Like that night in the prison, he thought. Like The Shroud, shrinking from my power.
Anastasia pushed at him. “He’s weak.” She sobbed. “He’s nearly dead, just leave him be. Let him die in peace.”
Hearthstone slashed Anastasia’s shoulder with the katana, then drew the blade across his palm. “Come on, you bastard,” he said. “It’s time to face your master.”
Hearthstone took the stainless steel scissors from the top of the dresser. He cut open his bride’s nightgown, then drew it apart.
He stared down at the purple scar that ran the length of her breastbone.
Black blood oozed from Anastasia’s wound. She pressed a hand against it, stemming the flow, her fingers trapping the creature that desperately wanted out. “You won’t have him,” she said, her eyes glowing with defiance. “Not while I’m alive.”
“Very well,” Hearthstone said.
His bride shivered as the scissors touched her sternum.
Anastasia shivered as Hearthstone drove the katana into her breast. She fell back, slipping off the short blade, collapsing onto the floor with hardly a sound.
Hearthstone dropped to his knees and pressed his wounded hand against Anastasia’s bloody chest.
Her heart wasn’t beating.
She wasn’t breathing.
She wore a slight grin that fell somewhere short of a smile.
“Come out, you bastard,” he whispered, his eyes everywhere at once: on the shadows that swam beneath the furniture; on Anastasia’s blood; on the hem of her silk dress, which ruffled under a breeze from the open window. Each image burned into his brain as if branded there.
“Come out, you coward.” He closed his eyes but saw the room, the blood, Anastasia’s dress. “Come out and let me forget.”
Hearthstone held his hand to Anastasia’s breast, whimpering in frustration, until her blood began to dry.
He sat there alone, but for his memories.
Hearthstone stared at his bride’s lips. At the scissors in his hand.
No, it couldn’t be.
He wouldn’t do this.
His bride was an innocent. She was not possessed. Neither was Dr. Taoka. Nor the yakuza, Mr. Machii. Nor Dempsey.
This was madness. Time had passed, so much time without incident. The Shroud was dead.
Dead to the world.
Dead, everywhere, but in Jacob Hearthstone’s memory.
Anyone…
The professor turned toward the mirrored wall and stared at his reflection. What he saw didn’t match his memories.

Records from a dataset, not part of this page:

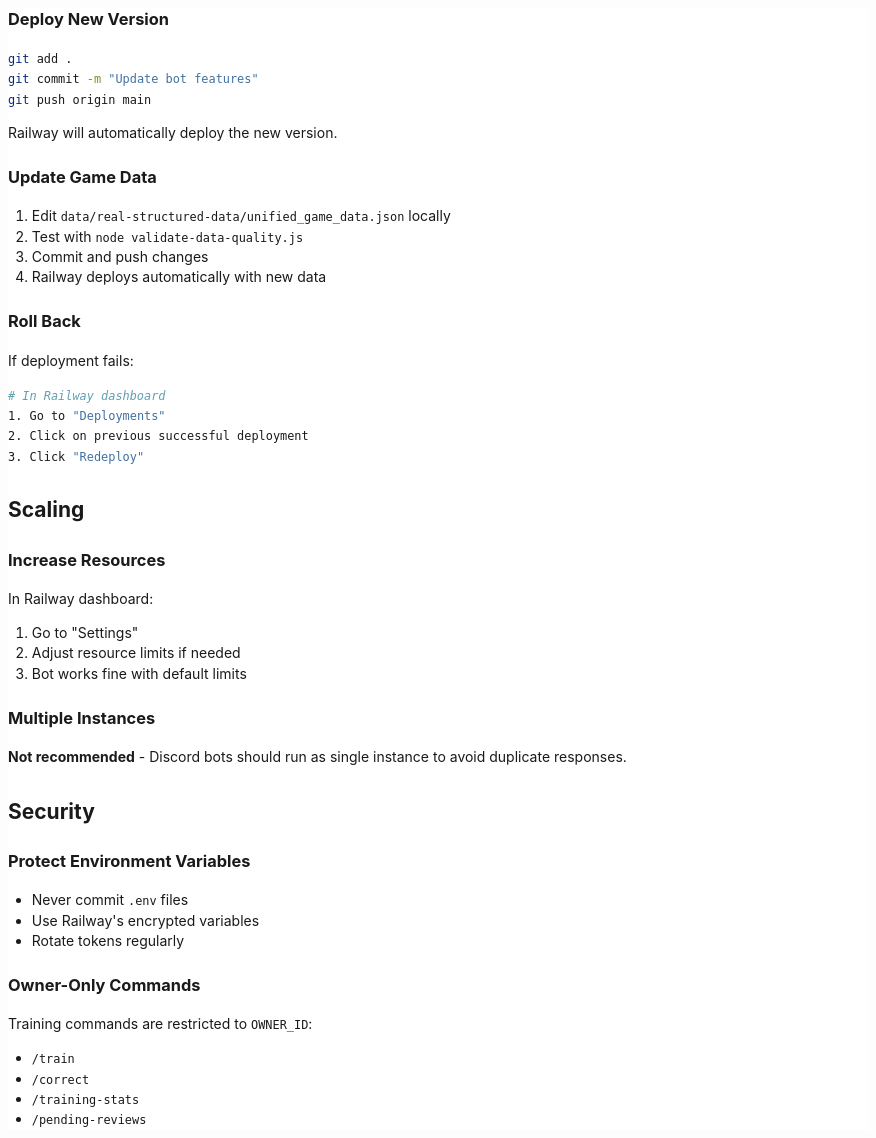 ### Deploy New Version

```bash
git add .
git commit -m "Update bot features"
git push origin main
```

Railway will automatically deploy the new version.

### Update Game Data

1. Edit `data/real-structured-data/unified_game_data.json` locally
2. Test with `node validate-data-quality.js`
3. Commit and push changes
4. Railway deploys automatically with new data

### Roll Back

If deployment fails:

```bash
# In Railway dashboard
1. Go to "Deployments"
2. Click on previous successful deployment
3. Click "Redeploy"
```

## Scaling

### Increase Resources

In Railway dashboard:
1. Go to "Settings"
2. Adjust resource limits if needed
3. Bot works fine with default limits

### Multiple Instances

**Not recommended** - Discord bots should run as single instance to avoid duplicate responses.

## Security

### Protect Environment Variables

- Never commit `.env` files
- Use Railway's encrypted variables
- Rotate tokens regularly

### Owner-Only Commands

Training commands are restricted to `OWNER_ID`:
- `/train`
- `/correct`
- `/training-stats`
- `/pending-reviews`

If he had to remember everything, why couldn’t he remember how to be the man he once was? Young, strong, confident…
Now he was none of those things.
Hearthstone laughed at the feeble old man in the mirror. Here was the true seat of memory. A withered receptacle, nothing more. “Wipe the slate clean, grandpa. Purge the hatred, the insanity. Make afresh start. ”
Hearthstone turned the scissors on himself and drove the blades deep into his chest.